Fritz Lang’s Metropolis was a landmark in film history and had a huge influence on the development of science fiction and fantasy films (think Blade Runner, Star Wars and Batman for example).
It is also a terrifically enjoyable film with a great story, based on the novel by Mrs Lang – Thea Von Harbour, full of excitement, romance, amazing special effects and set designs to die for. This restoration, initiated by the Friedrich-Wilhelm-Murnau-Stiftung was shown at the Berlin Film Festival to wide acclaim and is accompanied by the original 1920’s score written by Gottfried Huppertz.
Metropolis was conceived as a mega project with a length of 153 mins at its premier in January 1927. However it failed at the box office and was cut to a more modest size in the USA by Paramount with the playwright Channing Pollack, and then again in Germany by UFA, the German production company.

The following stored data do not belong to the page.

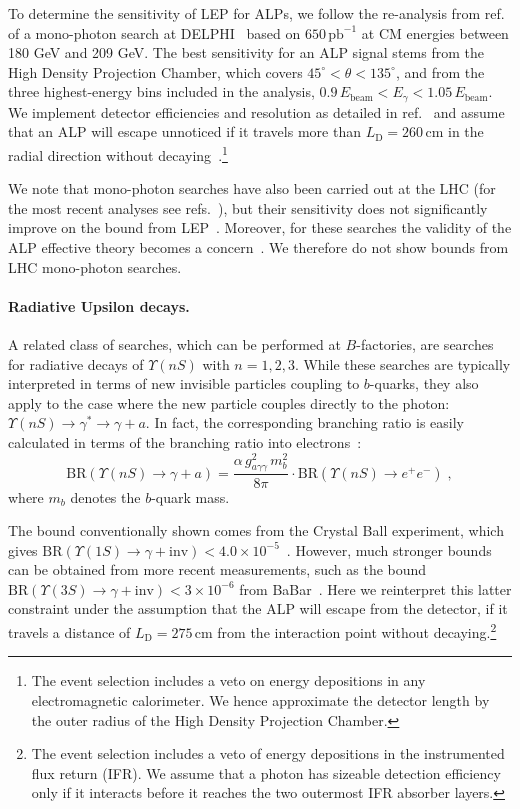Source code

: \documentclass[11pt,a4paper]{article}
\newcommand{\ga}{g_{a\gamma\gamma}}
\def \babar {BaBar\xspace}
\begin{document}
To determine the sensitivity of LEP for ALPs, we follow the re-analysis from ref.~\cite{Fox:2011fx} of a mono-photon search at DELPHI~\cite{Abdallah:2008aa} based on $650\,\mathrm{pb^{-1}}$ at CM energies between 180 GeV and 209 GeV. The best sensitivity for an ALP signal stems from the High Density Projection Chamber, which covers $45^\circ < \theta < 135^\circ$, and from the three highest-energy bins included in the analysis, $0.9 \, E_\text{beam} < E_\gamma < 1.05 \, E_\text{beam}$. We implement detector efficiencies and resolution as detailed in ref.~\cite{Fox:2011fx} and assume that an ALP will escape unnoticed if it travels more than $L_\mathrm{D} = 260\,\mathrm{cm}$ in the radial direction without decaying~\cite{Aarnio:1990vx}.\footnote{The event selection includes a veto on energy depositions in any electromagnetic calorimeter. We hence approximate the detector length by the outer radius of the High Density Projection Chamber.}

We note that mono-photon searches have also been carried out at the LHC (for the most recent analyses see refs.~\cite{Aaboud:2017dor,CMS:2017ysu}), but their sensitivity does not significantly improve on the bound from LEP~\cite{Mimasu:2014nea}. Moreover, for these searches the validity of the ALP effective theory becomes a concern~\cite{Mimasu:2014nea,Brivio:2017ije}. We therefore do not show bounds from LHC mono-photon searches.

\paragraph{Radiative Upsilon decays.}
A related class of searches, which can be performed at $B$-factories, are searches for radiative decays of $\Upsilon(nS)$ with $n = 1,2,3$. While these searches are typically interpreted in terms of new invisible particles coupling to $b$-quarks, they also apply to the case where the new particle couples directly to the photon: $\Upsilon(nS) \to \gamma^\ast \to \gamma + a$. In fact, the corresponding branching ratio is easily calculated in terms of the branching ratio into electrons~\cite{Masso:1995tw}:
\begin{equation}
 \text{BR}(\Upsilon(nS) \to \gamma + a) = \frac{\alpha \, \ga^2 \, m_b^2}{8\pi} \cdot \text{BR}(\Upsilon(nS) \to e^+ e^-) \; ,
\end{equation}
where $m_b$ denotes the $b$-quark mass.

The bound conventionally shown comes from the Crystal Ball experiment, which gives $\text{BR}(\Upsilon(1S) \to \gamma + \text{inv}) < 4.0 \times 10^{-5}$~\cite{Antreasyan:1990cf}. However, much stronger bounds can be obtained from more recent measurements, such as the bound $\text{BR}(\Upsilon(3S) \to \gamma + \text{inv}) < 3 \times 10^{-6}$ from \babar~\cite{Aubert:2008as}. Here we reinterpret this latter constraint under the assumption that the ALP will escape from the detector, if it travels a distance of $L_\mathrm{D}=275$\,cm from the interaction point without decaying.\footnote{The event selection includes a veto of energy depositions in the instrumented flux return (IFR). We assume that a photon has sizeable detection efficiency only if it interacts before it reaches the two outermost IFR absorber layers.}
\end{document}
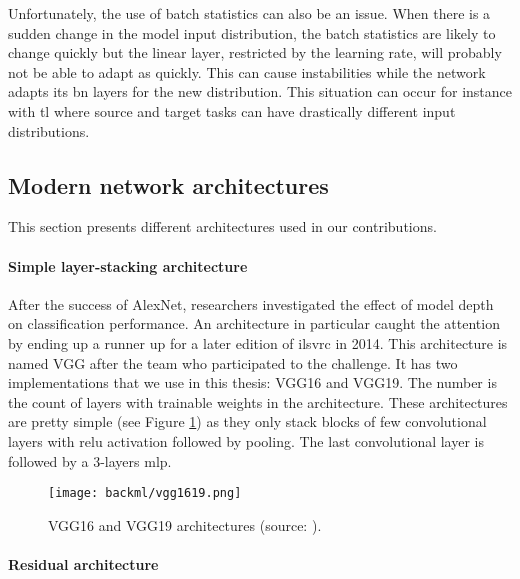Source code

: Unfortunately, the use of batch statistics can also be an issue. When there is a
sudden change in the model input distribution, the batch statistics are likely to
change quickly but the linear layer, restricted by the learning rate, will probably
not be able to adapt as quickly. This can cause instabilities while the network
adapts its \acrlong{bn} layers for the new distribution. This situation can occur
for instance with \acrlong{tl} where source and target tasks can have drastically
different input distributions.

\subsection{Modern network architectures}
\label{ssec:backml:dl:modernarchi}

This section presents different architectures used in our contributions.

\paragraph{Simple layer-stacking architecture}
\label{sssec:backml:arch:layerstacking}
After the success of AlexNet, researchers investigated the effect of model depth
on classification performance. An architecture in particular caught the attention
by ending up a runner up for a later edition of \acrshort{ilsvrc} in 2014. This
architecture is named VGG \cite{simonyan2014very} after the team who participated
to the challenge. It has two implementations that we use in this thesis: VGG16 and VGG19.
The number is the count of layers with trainable weights in the architecture.
These architectures are pretty simple (see Figure \ref{fig:backml:vgg})
as they only stack blocks of few convolutional layers with \acrshort{relu} activation
followed by pooling. The last convolutional layer is followed by a 3-layers
\acrshort{mlp}.

\begin{figure}
  \centering
  \texttt{[image: backml/vgg1619.png]}
  \caption{VGG16 and VGG19 architectures (source: \cite{img:vgg1619}).}
  \label{fig:backml:vgg}
\end{figure}

\paragraph{Residual architecture}
\label{sssec:backml:arch:residual}

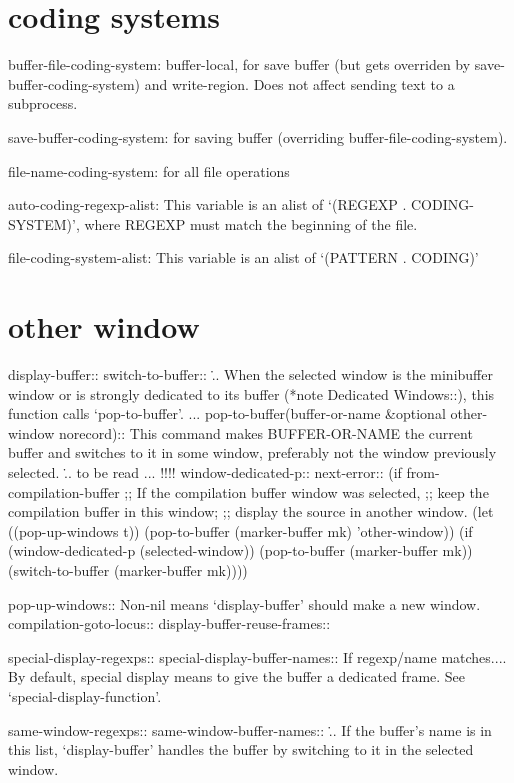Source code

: \documentclass[a4paper]{report}
\begin{document}
\section{coding systems}

buffer-file-coding-system: buffer-local, for save buffer (but gets overriden
by save-buffer-coding-system) and write-region. Does not affect sending text
to a subprocess.

save-buffer-coding-system: for saving buffer (overriding
buffer-file-coding-system).

file-name-coding-system: for all file operations

auto-coding-regexp-alist: This variable is an alist of `(REGEXP
. CODING-SYSTEM)', where REGEXP must match the beginning of the file.

file-coding-system-alist: This variable is an alist of `(PATTERN . CODING)'

\section{other window}

display-buffer::
switch-to-buffer::
\... When the selected window is the minibuffer window or is strongly
dedicated to its buffer (*note Dedicated Windows::), this function calls
`pop-to-buffer'. ...
pop-to-buffer(buffer-or-name &optional other-window norecord)::
This command makes BUFFER-OR-NAME the current buffer and switches
to it in some window, preferably not the window previously
selected. 
\... to be read ... !!!!
window-dedicated-p::
next-error::
(if from-compilation-buffer
        ;; If the compilation buffer window was selected,
        ;; keep the compilation buffer in this window;
        ;; display the source in another window.
        (let ((pop-up-windows t))
          (pop-to-buffer (marker-buffer mk) 'other-window))
      (if (window-dedicated-p (selected-window))
          (pop-to-buffer (marker-buffer mk))
        (switch-to-buffer (marker-buffer mk))))




pop-up-windows::
  Non-nil means `display-buffer' should make a new window.
compilation-goto-locus::
display-buffer-reuse-frames::

special-display-regexps::
special-display-buffer-names::
If regexp/name matches.... By default, special display means to give the
buffer a dedicated frame. See `special-display-function'.

same-window-regexps::
same-window-buffer-names::
\... If the buffer's name is in this list, `display-buffer' handles the buffer by
switching to it in the selected window.
\end{document}
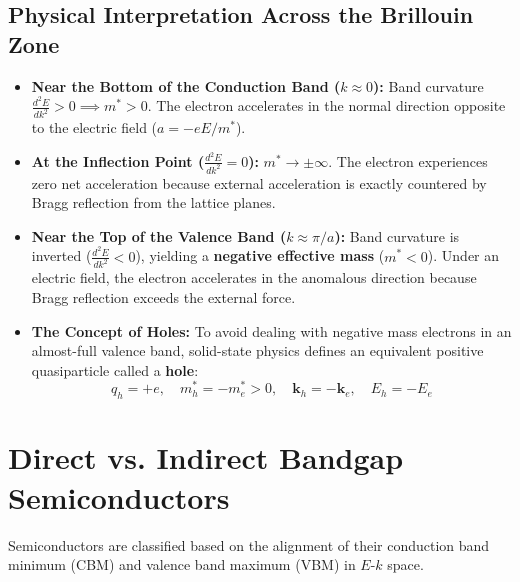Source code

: \subsection{Physical Interpretation Across the Brillouin Zone}
\begin{itemize}
    \item \textbf{Near the Bottom of the Conduction Band ($k \approx 0$):} Band curvature $\frac{d^2E}{dk^2} > 0 \implies m^* > 0$. The electron accelerates in the normal direction opposite to the electric field ($a = -eE/m^*$).
    \item \textbf{At the Inflection Point ($\frac{d^2E}{dk^2} = 0$):} $m^* \to \pm \infty$. The electron experiences zero net acceleration because external acceleration is exactly countered by Bragg reflection from the lattice planes.
    \item \textbf{Near the Top of the Valence Band ($k \approx \pi/a$):} Band curvature is inverted ($\frac{d^2E}{dk^2} < 0$), yielding a \textbf{negative effective mass} ($m^* < 0$). Under an electric field, the electron accelerates in the anomalous direction because Bragg reflection exceeds the external force.
    \item \textbf{The Concept of Holes:} To avoid dealing with negative mass electrons in an almost-full valence band, solid-state physics defines an equivalent positive quasiparticle called a \textbf{hole}:
    \begin{equation}
        q_h = +e, \quad m_h^* = -m_e^* > 0, \quad \mathbf{k}_h = -\mathbf{k}_e, \quad E_h = -E_e
    \end{equation}
\end{itemize}

\section{Direct vs. Indirect Bandgap Semiconductors}
Semiconductors are classified based on the alignment of their conduction band minimum (CBM) and valence band maximum (VBM) in $E$-$k$ space.

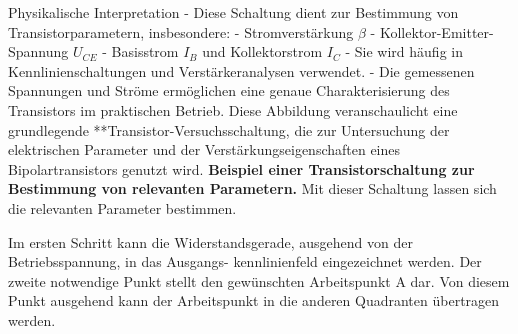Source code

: {\begin{bsp}{}{}
{{        Physikalische Interpretation
        - Diese Schaltung dient zur Bestimmung von Transistorparametern, insbesondere:
        - Stromverstärkung \( \beta \)
        - Kollektor-Emitter-Spannung \( U_{CE} \)
        - Basisstrom \( I_B \) und Kollektorstrom \( I_C \)  
        - Sie wird häufig in Kennlinienschaltungen und Verstärkeranalysen verwendet.  
        - Die gemessenen Spannungen und Ströme ermöglichen eine genaue Charakterisierung des Transistors im praktischen Betrieb.  
        Diese Abbildung veranschaulicht eine grundlegende **Transistor-Versuchsschaltung, die zur Untersuchung der elektrischen Parameter und der Verstärkungseigenschaften eines Bipolartransistors genutzt wird.}
    }
    {\textbf{Beispiel einer Transistorschaltung zur Bestimmung von relevanten Parametern.} Mit dieser Schaltung lassen sich die relevanten Parameter bestimmen. 
        \label{fig:BeispieleinerTransistorschaltungZurBestimmungvonRelevantenParametern.}}
    


Im ersten Schritt kann die Widerstandsgerade, ausgehend von der Betriebsspannung, in das Ausgangs-
kennlinienfeld eingezeichnet werden. Der zweite notwendige Punkt stellt den gewünschten
Arbeitspunkt A dar. Von diesem Punkt ausgehend kann der Arbeitspunkt in die anderen Quadranten
übertragen werden.




\end{bsp}}
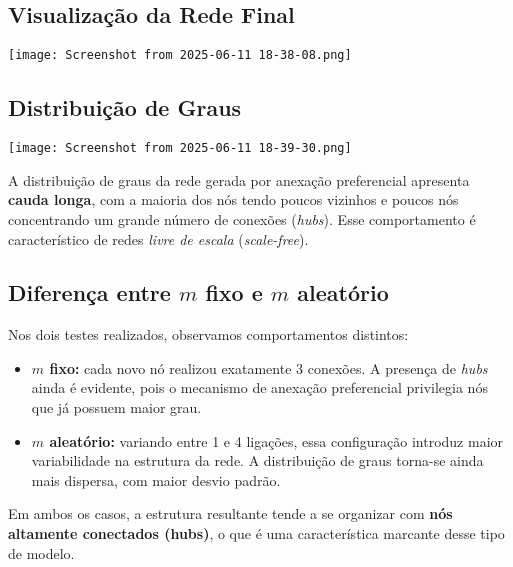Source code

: \documentclass{article}
\begin{document}
\newpage

\subsection*{Visualização da Rede Final}

\begin{center}
    \texttt{[image: Screenshot from 2025-06-11 18-38-08.png]}
\end{center}

\vspace{0.5cm}
\subsection*{Distribuição de Graus}

\begin{center}
    \texttt{[image: Screenshot from 2025-06-11 18-39-30.png]}
\end{center}

A distribuição de graus da rede gerada por anexação preferencial apresenta \textbf{cauda longa}, com a maioria dos nós tendo poucos vizinhos e poucos nós concentrando um grande número de conexões (\textit{hubs}). Esse comportamento é característico de redes \textit{livre de escala} (\textit{scale-free}).

\newpage

\subsection*{Diferença entre $m$ fixo e $m$ aleatório}

Nos dois testes realizados, observamos comportamentos distintos:

\begin{itemize}
    \item \textbf{$m$ fixo:} cada novo nó realizou exatamente 3 conexões. A presença de \textit{hubs} ainda é evidente, pois o mecanismo de anexação preferencial privilegia nós que já possuem maior grau.
    \item \textbf{$m$ aleatório:} variando entre 1 e 4 ligações, essa configuração introduz maior variabilidade na estrutura da rede. A distribuição de graus torna-se ainda mais dispersa, com maior desvio padrão.
\end{itemize}

Em ambos os casos, a estrutura resultante tende a se organizar com \textbf{nós altamente conectados (hubs)}, o que é uma característica marcante desse tipo de modelo.
\end{document}
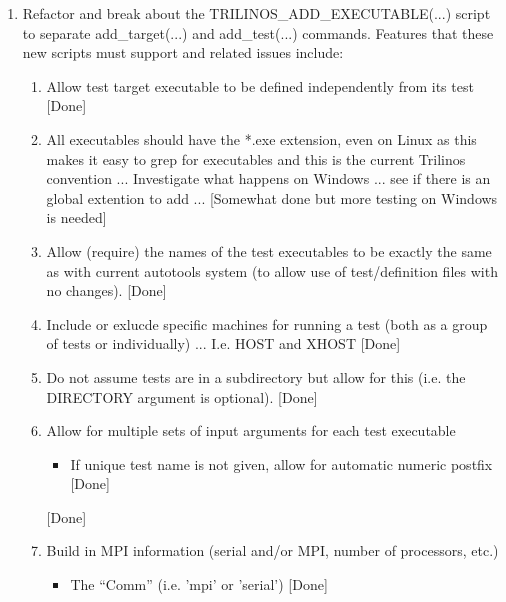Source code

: \documentclass[pdf,ps2pdf,11pt]{SANDreport}
\begin{document}
\begin{enumerate}
{}\item Refactor and break about the TRILINOS\_ADD\_EXECUTABLE(...) 
script to separate add\_target(...) and add\_test(...) commands.
Features that these new scripts must support and related issues
include:

  \begin{enumerate}

  {}\item Allow test target executable to be defined independently
  from its test [Done]

  {}\item All executables should have the *.exe extension, even on
  Linux as this makes it easy to grep for executables and this is the
  current Trilinos convention ... Investigate what happens on Windows
  ... see if there is an global extention to add ... [Somewhat done
  but more testing on Windows is needed]

  {}\item Allow (require) the names of the test executables to be
  exactly the same as with current autotools system (to allow use of
  test/definition files with no changes). [Done]

  {}\item Include or exlucde specific machines for running a test
  (both as a group of tests or individually) ... I.e. HOST and XHOST
  [Done]

  {}\item Do not assume tests are in a subdirectory but allow for this
  (i.e. the DIRECTORY argument is optional). [Done]

  {}\item Allow for multiple sets of input arguments for each test
  executable

    \begin{itemize}

    {}\item If unique test name is not given, allow for automatic
    numeric postfix [Done]

    \end{itemize}

   [Done]

  {}\item Build in MPI information (serial and/or MPI, number of
  processors, etc.)

    \begin{itemize}

    {}\item The ``Comm'' (i.e. 'mpi' or 'serial') [Done]


\end{itemize}
\end{enumerate}
\end{enumerate}
\end{document}
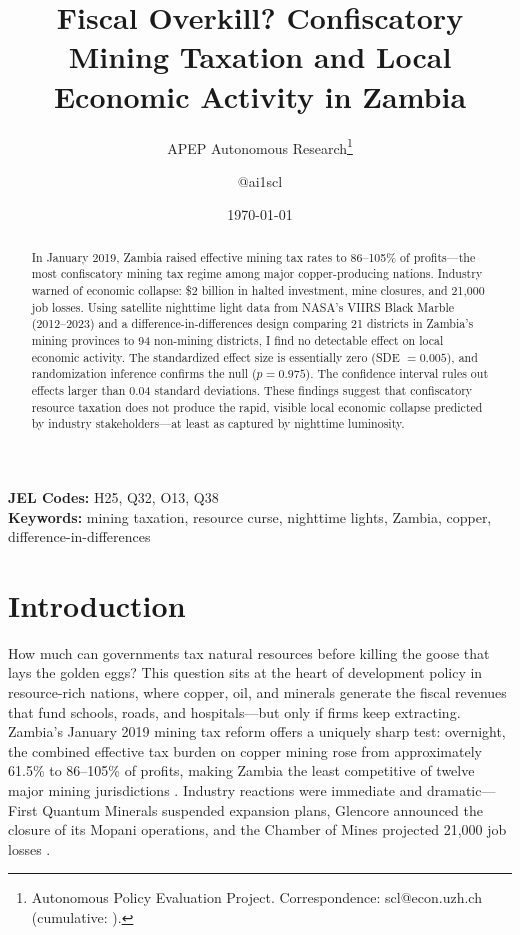 \documentclass[12pt]{article}
\title{Fiscal Overkill? Confiscatory Mining Taxation and Local Economic Activity in Zambia}
\author{APEP Autonomous Research\thanks{Autonomous Policy Evaluation Project. Correspondence: scl@econ.uzh.ch{} (cumulative: \apepcumulativetime{}).} \and @ai1scl}
\date{\today}
\begin{document}
\maketitle

\begin{abstract}
\noindent
In January 2019, Zambia raised effective mining tax rates to 86--105\% of profits---the most confiscatory mining tax regime among major copper-producing nations. Industry warned of economic collapse: \$2 billion in halted investment, mine closures, and 21,000 job losses. Using satellite nighttime light data from NASA's VIIRS Black Marble (2012--2023) and a difference-in-differences design comparing 21 districts in Zambia's mining provinces to 94 non-mining districts, I find no detectable effect on local economic activity. The standardized effect size is essentially zero (SDE $= 0.005$), and randomization inference confirms the null ($p = 0.975$). The confidence interval rules out effects larger than 0.04 standard deviations. These findings suggest that confiscatory resource taxation does not produce the rapid, visible local economic collapse predicted by industry stakeholders---at least as captured by nighttime luminosity.
\end{abstract}

\vspace{1em}
\noindent\textbf{JEL Codes:} H25, Q32, O13, Q38 \\
\noindent\textbf{Keywords:} mining taxation, resource curse, nighttime lights, Zambia, copper, difference-in-differences

\newpage

\section{Introduction}

How much can governments tax natural resources before killing the goose that lays the golden eggs? This question sits at the heart of development policy in resource-rich nations, where copper, oil, and minerals generate the fiscal revenues that fund schools, roads, and hospitals---but only if firms keep extracting. Zambia's January 2019 mining tax reform offers a uniquely sharp test: overnight, the combined effective tax burden on copper mining rose from approximately 61.5\% to 86--105\% of profits, making Zambia the least competitive of twelve major mining jurisdictions \citep{cassel2021zambia}. Industry reactions were immediate and dramatic---First Quantum Minerals suspended expansion plans, Glencore announced the closure of its Mopani operations, and the Chamber of Mines projected 21,000 job losses \citep{imf2019zambia}.
\end{document}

This version, lovingly pieced together by various film archives, gets very close to the original story and gives the best possible picture. It is now possible to view Metropolis again with much of the original sequencing and a photographic quality near to that of the 1927 premiere.
Watch it and marvel.
It’s strange to think that one of the best-loved silent films, Fritz Lang’s dystopic vision of a future society, has until now only been available in a heavily edited and confusing version.
But thanks to a miraculous discovery of 25 minutes of lost footage, it can now be seen almost in its entirety for the first time since 1927. The added material expands three sub-plots which cast new light on the power struggles in the city, and also ups the action movie quotient.
But the film’s principal pleasures remain the same: the vast sets and extraordinary production design, Lang’s depiction of factory workers reduced to a macabre dance of robotic movements that became the definitive representation of the mechanised world, and best of all, Brigitte Helm, playing both the saintly Maria and her diabolical robot double who whips high society into a frenzy with her ‘Whore of Babylon’ dance routine.
Seldom have sci-fi and the erotic blended so successfully.